New York polio case stirs fear, vaccine push
When Brittany Strickland heard that the United States recorded its first polio case in almost a decade, she was "deathly scared" -- the 33-year-old wasn't vaccinated against the disabling disease.
"My mom was an anti-vaxxer, so I found out that I had never had any polio vaccines as a child," the designer explained to AFP, after finally receiving a shot this week.
Strickland was inoculated in Pomona, in New York's Rockland County where the first US polio case since 2013 was identified in July.
Since then, the disease has been detected in wastewater samples in the area, as well as in a neighboring county and in New York City sewage, suggesting the virus is spreading.
The developments are leading experts to fear that polio, once one of the most feared diseases in America but now endemic to just a couple of developing countries, may wreak devastation stateside again.
"I had considered it a virus that was on its way to extinction," John Dennehy, a virologist at the City University of New York, told AFP.
Health officials are urging anyone not immunized to get vaccinated, with Rockland County offering free shots.
The area, 30 miles (48 kilometers) north of Manhattan, has a polio vaccination rate well below the national average.
Only 60 percent of two-year-olds have received a vaccine, compared to 79 percent statewide, New York's health department says.
Nationally, the figure is 92 percent, according to the Centers for Disease Control and Prevention that recommends people receive the first of four doses at two months old.
Polio is a crippling and potentially fatal viral disease that mainly affects children under the age of five, but can be devastating to unvaccinated adults.
Periodic outbreaks killed thousands of children and left thousands more in wheelchairs and leg braces before a vaccine was developed in the late 1950s.
A massive global effort in recent decades has come close to wiping out the disease, with wild poliovirus now only existing in Afghanistan and Pakistan.

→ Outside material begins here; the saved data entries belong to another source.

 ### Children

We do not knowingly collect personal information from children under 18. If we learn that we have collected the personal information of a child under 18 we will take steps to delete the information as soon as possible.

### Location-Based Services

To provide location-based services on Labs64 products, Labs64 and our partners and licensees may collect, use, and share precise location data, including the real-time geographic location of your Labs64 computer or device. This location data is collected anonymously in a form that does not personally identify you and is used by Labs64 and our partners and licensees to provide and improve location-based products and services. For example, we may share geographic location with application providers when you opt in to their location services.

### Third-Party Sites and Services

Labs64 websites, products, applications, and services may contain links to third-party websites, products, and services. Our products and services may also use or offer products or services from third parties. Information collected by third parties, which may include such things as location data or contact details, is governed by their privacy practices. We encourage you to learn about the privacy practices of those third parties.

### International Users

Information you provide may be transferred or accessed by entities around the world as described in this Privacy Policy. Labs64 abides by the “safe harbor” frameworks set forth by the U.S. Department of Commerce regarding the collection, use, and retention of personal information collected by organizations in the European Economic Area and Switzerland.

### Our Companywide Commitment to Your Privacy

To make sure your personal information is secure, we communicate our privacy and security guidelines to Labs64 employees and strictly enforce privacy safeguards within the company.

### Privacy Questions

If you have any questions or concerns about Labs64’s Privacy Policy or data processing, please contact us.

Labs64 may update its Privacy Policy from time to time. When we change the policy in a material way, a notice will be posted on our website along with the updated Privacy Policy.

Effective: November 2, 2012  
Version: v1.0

The last naturally occurring US cases of polio were reported in 1979.
"It's horrifying," said Strickland. "You don't think it's gonna happen here, and then a bunch of people don't get vaccinated and now we're in this situation."
Polio is extremely contagious and can spread from person to person through stools, sneezes, coughs and contaminated water before infected people even show symptoms.
- 'Silver lining' -
Analysis of the Rockland case led officials to believe that the original source of the infection was someone who had received the oral polio vaccine, which was discontinued in the United States in 2000.

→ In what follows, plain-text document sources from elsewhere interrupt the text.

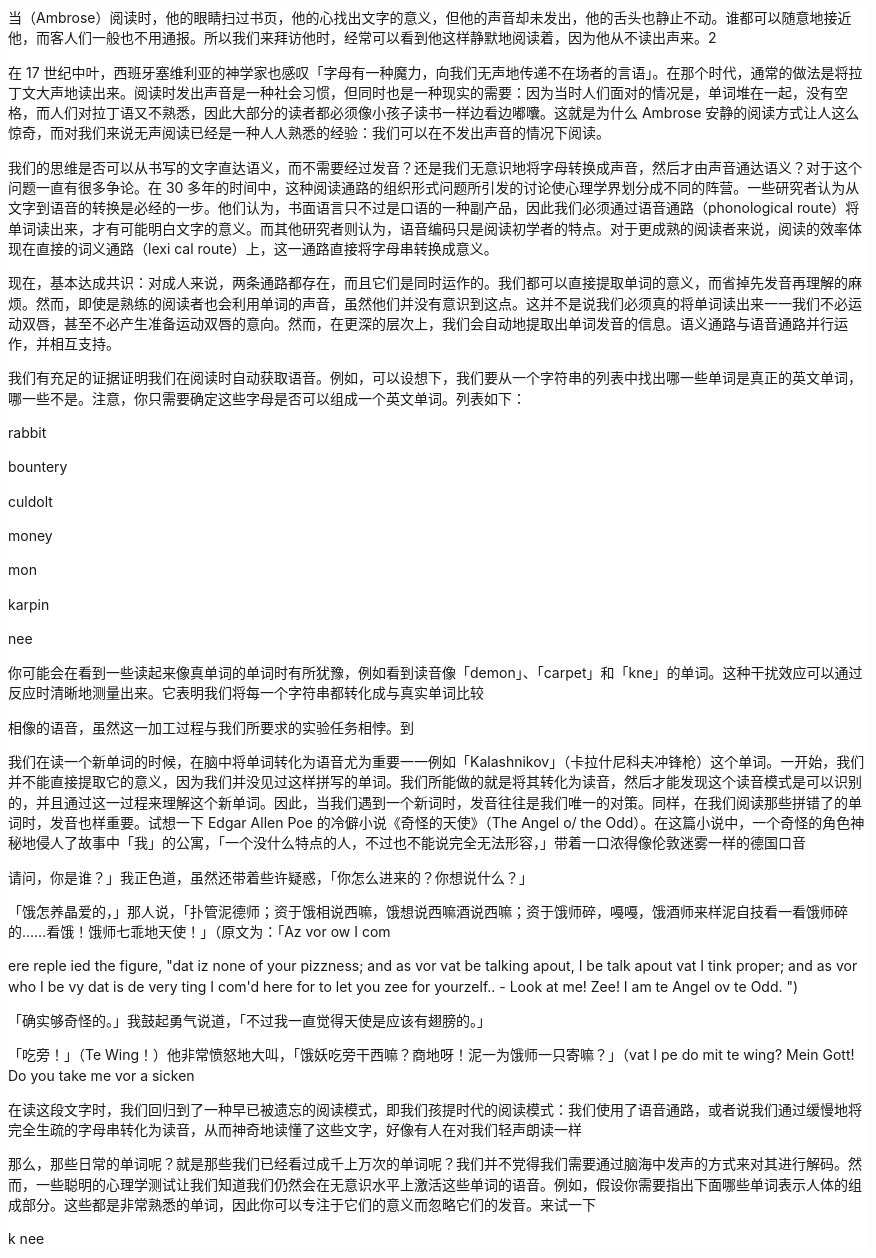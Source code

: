 当（Ambrose）阅读时，他的眼睛扫过书页，他的心找出文字的意义，但他的声音却未发出，他的舌头也静止不动。谁都可以随意地接近他，而客人们一般也不用通报。所以我们来拜访他时，经常可以看到他这样静默地阅读着，因为他从不读出声来。2

在 17 世纪中叶，西班牙塞维利亚的神学家也感叹「字母有一种魔力，向我们无声地传递不在场者的言语」。在那个时代，通常的做法是将拉丁文大声地读出来。阅读时发出声音是一种社会习惯，但同时也是一种现实的需要：因为当时人们面对的情况是，单词堆在一起，没有空格，而人们对拉丁语又不熟悉，因此大部分的读者都必须像小孩子读书一样边看边嘟囔。这就是为什么 Ambrose 安静的阅读方式让人这么惊奇，而对我们来说无声阅读已经是一种人人熟悉的经验：我们可以在不发出声音的情况下阅读。

我们的思维是否可以从书写的文字直达语义，而不需要经过发音？还是我们无意识地将字母转换成声音，然后才由声音通达语义？对于这个问题一直有很多争论。在 30 多年的时间中，这种阅读通路的组织形式问题所引发的讨论使心理学界划分成不同的阵营。一些研究者认为从文字到语音的转换是必经的一步。他们认为，书面语言只不过是口语的一种副产品，因此我们必须通过语音通路（phonological route）将单词读出来，才有可能明白文字的意义。而其他研究者则认为，语音编码只是阅读初学者的特点。对于更成熟的阅读者来说，阅读的效率体现在直接的词义通路（lexi cal route）上，这一通路直接将字母串转换成意义。

现在，基本达成共识：对成人来说，两条通路都存在，而且它们是同时运作的。我们都可以直接提取单词的意义，而省掉先发音再理解的麻烦。然而，即使是熟练的阅读者也会利用单词的声音，虽然他们并没有意识到这点。这并不是说我们必须真的将单词读出来一一我们不必运动双唇，甚至不必产生准备运动双唇的意向。然而，在更深的层次上，我们会自动地提取出单词发音的信息。语义通路与语音通路并行运作，并相互支持。

我们有充足的证据证明我们在阅读时自动获取语音。例如，可以设想下，我们要从一个字符串的列表中找出哪一些单词是真正的英文单词，哪一些不是。注意，你只需要确定这些字母是否可以组成一个英文单词。列表如下：

rabbit

bountery

culdolt

money

mon

karpin

nee

你可能会在看到一些读起来像真单词的单词时有所犹豫，例如看到读音像「demon」、「carpet」和「kne」的单词。这种干扰效应可以通过反应时清晰地测量出来。它表明我们将每一个字符串都转化成与真实单词比较

相像的语音，虽然这一加工过程与我们所要求的实验任务相悖。到

我们在读一个新单词的时候，在脑中将单词转化为语音尤为重要一一例如「Kalashnikov」（卡拉什尼科夫冲锋枪）这个单词。一开始，我们并不能直接提取它的意义，因为我们并没见过这样拼写的单词。我们所能做的就是将其转化为读音，然后才能发现这个读音模式是可以识别的，并且通过这一过程来理解这个新单词。因此，当我们遇到一个新词时，发音往往是我们唯一的对策。同样，在我们阅读那些拼错了的单词时，发音也样重要。试想一下 Edgar Allen Poe 的冷僻小说《奇怪的天使》（The Angel o/ the Odd）。在这篇小说中，一个奇怪的角色神秘地侵人了故事中「我」的公寓，「一个没什么特点的人，不过也不能说完全无法形容，」带着一口浓得像伦敦迷雾一样的德国口音

请问，你是谁？」我正色道，虽然还带着些许疑惑，「你怎么进来的？你想说什么？」

「饿怎养晶爱的，」那人说，「扑管泥德师；资于饿相说西嘛，饿想说西嘛酒说西嘛；资于饿师碎，嘠嘠，饿酒师来样泥自技看一看饿师碎的……看饿！饿师七乖地天使！」（原文为：「Az vor ow I com

ere reple ied the figure, "dat iz none of your pizzness; and as vor vat be talking apout, I be talk apout vat I tink proper; and as vor who I be vy dat is de very ting I com'd here for to let you zee for yourzelf.. - Look at me! Zee! I am te Angel ov te Odd. ")

「确实够奇怪的。」我鼓起勇气说道，「不过我一直觉得天使是应该有翅膀的。」

「吃旁！」（Te Wing！）他非常愤怒地大叫，「饿妖吃旁干西嘛？商地呀！泥一为饿师一只寄嘛？」（vat I pe do mit te wing? Mein Gott! Do you take me vor a sicken

在读这段文字时，我们回归到了一种早已被遗忘的阅读模式，即我们孩提时代的阅读模式：我们使用了语音通路，或者说我们通过缓慢地将完全生疏的字母串转化为读音，从而神奇地读懂了这些文字，好像有人在对我们轻声朗读一样

那么，那些日常的单词呢？就是那些我们已经看过成千上万次的单词呢？我们并不党得我们需要通过脑海中发声的方式来对其进行解码。然而，一些聪明的心理学测试让我们知道我们仍然会在无意识水平上激活这些单词的语音。例如，假设你需要指出下面哪些单词表示人体的组成部分。这些都是非常熟悉的单词，因此你可以专注于它们的意义而忽略它们的发音。来试一下

k nee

OPV replicates in the gut and can be passed to others through fecal-contaminated water. While weaker than wild poliovirus, the variant can cause serious illness and paralysis in the unvaccinated.
The case identified in July was in a young man who was not inoculated and the disease was causing him paralysis, officials said.
They said he had not traveled abroad, suggesting the disease had transmitted locally.
Local news reports say the infected man was a member of the Orthodox Jewish community, where vaccine hesitancy tends to run high.
Rockland is home to a large population of Orthodox Jews. Last week, more than a dozen rabbis published an open letter urging members to get vaccinated.
Shoshana Bernstein, an independent health communicator and Orthodox Jew who is educating members on the importance of getting immunized, says "any community that's more insular" is susceptible to anti-vax messaging.
"The silver lining with polio is that we do have elders in the community who can talk from first-hand experience. In a community that very much values the family system and its elders, that does make an impact," she told AFP.
While it is too early to say whether the solitary case is part of a limited or more widespread outbreak, Dennehy fears it could just be "the tip of the iceberg."
"Only a proportion of the people who are infected will ever show any symptoms, and only a fraction of those people will ever get paralytic polio," he said.
"But if enough people are getting infected, eventually we start seeing more and more paralytic polio."